DISFRUTÉ EL SOL

 

El sol se negaba a brillar.

Transitaba, oculto por las nubes, su camino interminable de días.

Las nubes se empeñaban en no permitir que sus rayos disimularan el frío.

La niebla aprovechaba la ausencia de rayos de sol para permanecer entrada ya la mañana.

Por momentos buscaba algún resquicio de luz para evitar la niebla que humedecía todo con sus gotas finísimas.

La mañana gastaba sus horas y el sol no se asomaba por ningún lugar.

Frío, humedad y gris hacían opaca la mañana.

La tarde se presentó de igual forma.

Repentinamente, al abrir una puerta, una cálida bocanada de sol me colmó.

El cielo continuaba gris y, pese a ello, yo podía disfrutar del sol y su sonrisa.

Podía  disfrutar del sol y su cercanía.

Podía disfrutar del sol y su calidez.

El día adquiría un sentido único.

El día se tornaba increíblemente disfrutable.

Entre paz y tranquilidad brillaba el sol.

Entre mil tonos de verde brillaba el sol.

Entre  cuentos y relatos brillaba el sol.

El sol de mates compartidos y sonrisas regaladas.

El sol de amistad y cercanía.

El sol que acaricia el alma y reconforta al corazón.

El sol me iluminaba trozos de su vida y lugares elocuentes.

Nada me resultaba indiferente.

Todo adquiría una dimensión nueva.

Cada espacio sencillo y simple que iluminaba me permitía adentrarme a él.

Podía experimentar me adentraba al sol porque el sol se introducía en mi interior.

Yo le contaba de mis cosas y el sol sonreía obsequiándome de su calidez.

Poco a poco me iba envolviendo con su tibieza y dejarle hacer me reconfortaba y gratificaba.

Disfrutaba cada instante, mi día se tornaba pleno.

No podía dejar de agradecer tal experiencia.

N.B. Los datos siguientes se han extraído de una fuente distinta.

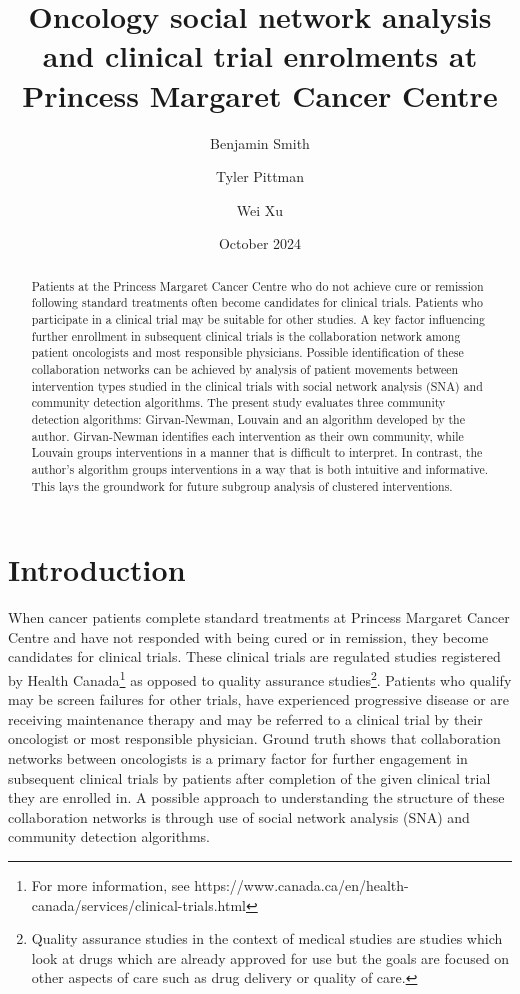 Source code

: \documentclass{article}
\title{Oncology social network analysis and clinical trial enrolments at Princess Margaret Cancer Centre}
\author[1]{Benjamin Smith\orcidlink{0009-0007-2206-0177}}
\author[2]{Tyler Pittman\orcidlink{0000-0002-5013-6980}}
\author[2]{Wei Xu\orcidlink{0000-0002-0257-8856}}
\affil[1]{University of Toronto, Toronto, Canada}
\affil[2]{University Health Network, Toronto, Canada}
\date{October 2024} %
\begin{document}
\maketitle

\begin{abstract}
Patients at the Princess Margaret Cancer Centre who do not achieve cure
or remission following standard treatments often become candidates for
clinical trials. Patients who participate in a clinical trial may be
suitable for other studies. A key factor influencing further enrollment
in subsequent clinical trials is the collaboration network among patient
oncologists and most responsible physicians. Possible identification of
these collaboration networks can be achieved by analysis of patient
movements between intervention types studied in the clinical trials with
social network analysis (SNA) and community detection algorithms. The
present study evaluates three community detection algorithms:
Girvan-Newman, Louvain and an algorithm developed by the author.
Girvan-Newman identifies each intervention as their own community, while
Louvain groups interventions in a manner that is difficult to interpret.
In contrast, the author's algorithm groups interventions in a way that
is both intuitive and informative. This lays the groundwork for future
subgroup analysis of clustered interventions.
\end{abstract}
\newpage
\section{Introduction}\label{introduction}

When cancer patients complete standard treatments at Princess Margaret
Cancer Centre and have not responded with being cured or in remission,
they become candidates for clinical trials. These clinical trials are
regulated studies registered by Health Canada\footnote{For more
  information, see
  https://www.canada.ca/en/health-canada/services/clinical-trials.html}
as opposed to quality assurance studies\footnote{Quality assurance
  studies in the context of medical studies are studies which look at
  drugs which are already approved for use but the goals are focused on
  other aspects of care such as drug delivery or quality of care.}.
Patients who qualify may be screen failures for other trials, have
experienced progressive disease or are receiving maintenance therapy and
may be referred to a clinical trial by their oncologist or most
responsible physician. Ground truth shows that collaboration networks
between oncologists is a primary factor for further engagement in
subsequent clinical trials by patients after completion of the given
clinical trial they are enrolled in. A possible approach to
understanding the structure of these collaboration networks is through
use of social network analysis (SNA) and community detection algorithms.
\end{document}
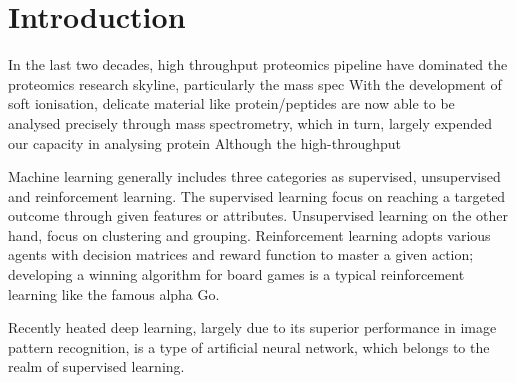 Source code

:\section{Introduction}

In the last two decades, high throughput proteomics pipeline have dominated the proteomics research skyline, particularly the mass spec With the development of soft ionisation, delicate material like protein/peptides are now able to be analysed precisely through mass spectrometry, which in turn, largely expended our capacity in analysing protein Although the high-throughput   
\par 
Machine learning generally includes three categories as supervised, unsupervised and reinforcement learning. The supervised learning focus on reaching a targeted outcome through given features or attributes. Unsupervised learning on the other hand, focus on clustering and grouping. Reinforcement learning adopts various agents with decision matrices and reward function to master a given action; developing a winning algorithm for board games is a typical reinforcement learning like the famous alpha Go.
\par
Recently heated deep learning, largely due to its superior performance in image pattern recognition, is a type of artificial neural network, which belongs to the realm of supervised learning.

No podía no sentirme extremadamente privilegiado.

Dios, una vez más, me mimaba pudiendo disfrutar a raudales de un sol solo para mí.

Sentía que, durante la tarde, el sol era para mí un sobrado motivo de regocijo y gratitud.

Sentía no era merecedor de tal privilegio pero no podía dejar de beber cada trago de delicadeza que, desde su sonrisa, me obsequiaba el sol.

Luego, como todas las cosas de la vida, debí cerrar la puerta.

Volví al día frío, húmedo y gris pero ya nada era lo mismo.

Volvía a las actividades y tareas con las que debía cumplir pero todo era distinto.

Dios me había permitido disfrutar del sol y ello había cambiado mi día.

Siempre, Dios, nos obsequia trozos de su sol.

Dios jamás nos permite hundirnos en el frío y lo gris.

Dios nos regala el sol para que esbocemos una sonrisa y nuestra vida sea “buena noticia”.

Por más que nos rodee lo gris debemos estar dispuestos a buscar al sol.

Nunca es tarde para dejar que el sol inunde nuestra vida.

Siempre debemos disfrutar cada trozo de sol que, hecho sonrisa, nos hace saber no estamos solos.

Estaba gris, abrí la puerta y pude disfrutar del sol.